Task requirements:
Retype, word for word, every line from the one holding "The [Public Domain License](LICENSE)" through the one holding "## Frequently Asked Questions" in the entries below, both included, and only those lines.

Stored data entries
**********
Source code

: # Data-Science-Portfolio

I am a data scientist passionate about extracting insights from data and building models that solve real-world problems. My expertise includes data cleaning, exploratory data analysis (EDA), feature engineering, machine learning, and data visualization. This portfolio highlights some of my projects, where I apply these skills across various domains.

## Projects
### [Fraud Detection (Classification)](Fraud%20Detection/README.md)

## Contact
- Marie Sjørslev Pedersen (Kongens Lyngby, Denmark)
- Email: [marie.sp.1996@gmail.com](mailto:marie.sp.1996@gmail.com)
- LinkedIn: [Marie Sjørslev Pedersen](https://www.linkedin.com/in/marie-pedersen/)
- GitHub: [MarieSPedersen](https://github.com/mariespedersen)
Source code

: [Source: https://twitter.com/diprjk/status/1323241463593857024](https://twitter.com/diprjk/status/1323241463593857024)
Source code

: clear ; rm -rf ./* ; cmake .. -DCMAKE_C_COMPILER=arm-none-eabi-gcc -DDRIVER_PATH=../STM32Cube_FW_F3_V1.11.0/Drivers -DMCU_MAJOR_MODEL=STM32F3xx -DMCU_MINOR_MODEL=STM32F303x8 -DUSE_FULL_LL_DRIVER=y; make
**********
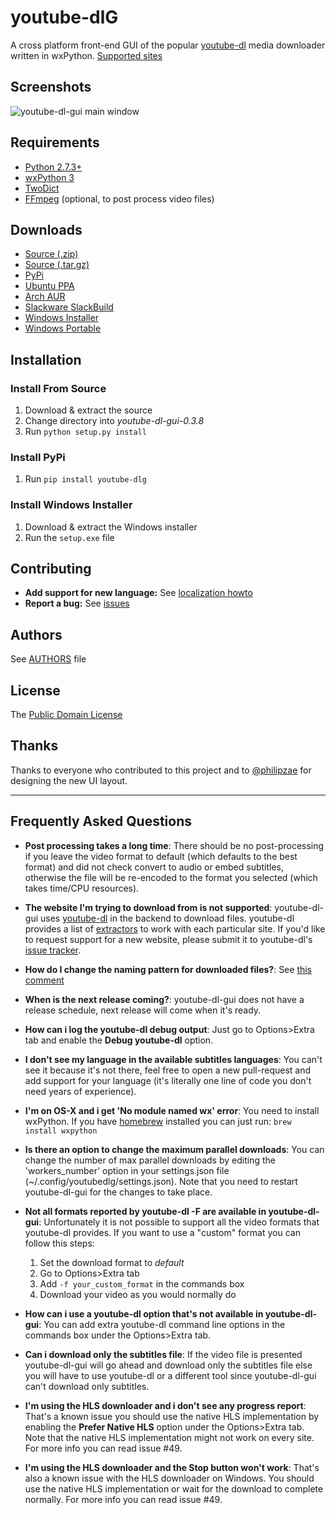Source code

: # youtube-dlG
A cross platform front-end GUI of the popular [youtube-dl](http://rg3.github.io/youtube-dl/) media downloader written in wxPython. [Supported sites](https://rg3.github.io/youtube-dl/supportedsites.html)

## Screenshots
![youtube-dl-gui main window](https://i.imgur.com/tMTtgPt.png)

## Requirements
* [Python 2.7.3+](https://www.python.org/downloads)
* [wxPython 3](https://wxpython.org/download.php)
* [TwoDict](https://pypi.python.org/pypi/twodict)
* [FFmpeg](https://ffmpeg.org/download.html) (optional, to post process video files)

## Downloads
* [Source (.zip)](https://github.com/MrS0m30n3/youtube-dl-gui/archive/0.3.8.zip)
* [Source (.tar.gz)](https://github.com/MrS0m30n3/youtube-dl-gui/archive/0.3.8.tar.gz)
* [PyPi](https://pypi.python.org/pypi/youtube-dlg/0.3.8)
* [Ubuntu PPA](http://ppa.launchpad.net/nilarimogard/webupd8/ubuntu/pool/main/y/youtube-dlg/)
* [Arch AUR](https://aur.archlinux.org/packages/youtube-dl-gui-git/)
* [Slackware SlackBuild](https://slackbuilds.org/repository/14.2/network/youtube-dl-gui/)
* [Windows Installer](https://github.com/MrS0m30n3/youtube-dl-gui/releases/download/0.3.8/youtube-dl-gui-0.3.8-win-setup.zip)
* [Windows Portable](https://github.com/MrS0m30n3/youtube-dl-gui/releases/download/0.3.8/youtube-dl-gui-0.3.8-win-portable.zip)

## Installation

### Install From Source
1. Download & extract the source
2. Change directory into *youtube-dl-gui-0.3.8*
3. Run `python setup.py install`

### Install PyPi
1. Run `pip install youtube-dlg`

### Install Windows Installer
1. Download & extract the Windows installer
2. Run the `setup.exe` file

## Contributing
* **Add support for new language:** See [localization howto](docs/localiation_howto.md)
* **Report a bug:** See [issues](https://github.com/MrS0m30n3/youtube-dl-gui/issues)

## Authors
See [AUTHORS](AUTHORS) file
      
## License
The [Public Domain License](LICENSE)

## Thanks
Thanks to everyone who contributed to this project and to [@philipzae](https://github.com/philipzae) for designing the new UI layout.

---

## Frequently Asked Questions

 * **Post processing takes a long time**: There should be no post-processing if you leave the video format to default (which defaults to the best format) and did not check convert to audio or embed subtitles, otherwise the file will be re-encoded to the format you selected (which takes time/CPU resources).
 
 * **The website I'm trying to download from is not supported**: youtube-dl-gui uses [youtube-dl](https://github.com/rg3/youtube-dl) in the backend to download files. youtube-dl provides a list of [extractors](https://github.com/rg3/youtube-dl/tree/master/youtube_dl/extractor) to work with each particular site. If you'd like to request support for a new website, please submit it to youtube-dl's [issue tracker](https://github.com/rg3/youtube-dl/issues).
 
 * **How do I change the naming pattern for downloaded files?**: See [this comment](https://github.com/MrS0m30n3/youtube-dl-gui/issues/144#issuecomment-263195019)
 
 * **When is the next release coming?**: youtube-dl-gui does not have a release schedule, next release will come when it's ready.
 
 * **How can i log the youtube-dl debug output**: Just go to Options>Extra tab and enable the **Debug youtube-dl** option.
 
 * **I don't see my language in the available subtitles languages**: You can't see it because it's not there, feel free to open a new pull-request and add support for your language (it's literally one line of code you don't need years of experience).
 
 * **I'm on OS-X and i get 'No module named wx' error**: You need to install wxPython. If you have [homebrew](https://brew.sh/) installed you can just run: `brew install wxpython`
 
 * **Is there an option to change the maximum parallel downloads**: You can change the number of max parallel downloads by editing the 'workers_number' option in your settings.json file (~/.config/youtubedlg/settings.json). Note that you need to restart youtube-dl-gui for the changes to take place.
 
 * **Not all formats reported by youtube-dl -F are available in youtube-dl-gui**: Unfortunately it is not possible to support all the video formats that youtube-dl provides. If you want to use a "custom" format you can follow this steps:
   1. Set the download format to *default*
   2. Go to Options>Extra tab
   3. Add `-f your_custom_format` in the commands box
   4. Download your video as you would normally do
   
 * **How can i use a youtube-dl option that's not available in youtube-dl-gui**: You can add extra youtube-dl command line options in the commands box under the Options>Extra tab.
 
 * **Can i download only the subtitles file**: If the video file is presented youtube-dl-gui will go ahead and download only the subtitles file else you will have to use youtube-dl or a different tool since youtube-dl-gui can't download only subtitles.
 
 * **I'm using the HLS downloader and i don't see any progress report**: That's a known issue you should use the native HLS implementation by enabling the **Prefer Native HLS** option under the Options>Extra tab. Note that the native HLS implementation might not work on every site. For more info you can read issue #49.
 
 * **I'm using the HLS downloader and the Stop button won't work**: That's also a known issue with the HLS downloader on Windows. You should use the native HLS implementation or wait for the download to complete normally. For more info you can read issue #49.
**********
Result:
The [Public Domain License](LICENSE)

## Thanks
Thanks to everyone who contributed to this project and to [@philipzae](https://github.com/philipzae) for designing the new UI layout.

---

## Frequently Asked Questions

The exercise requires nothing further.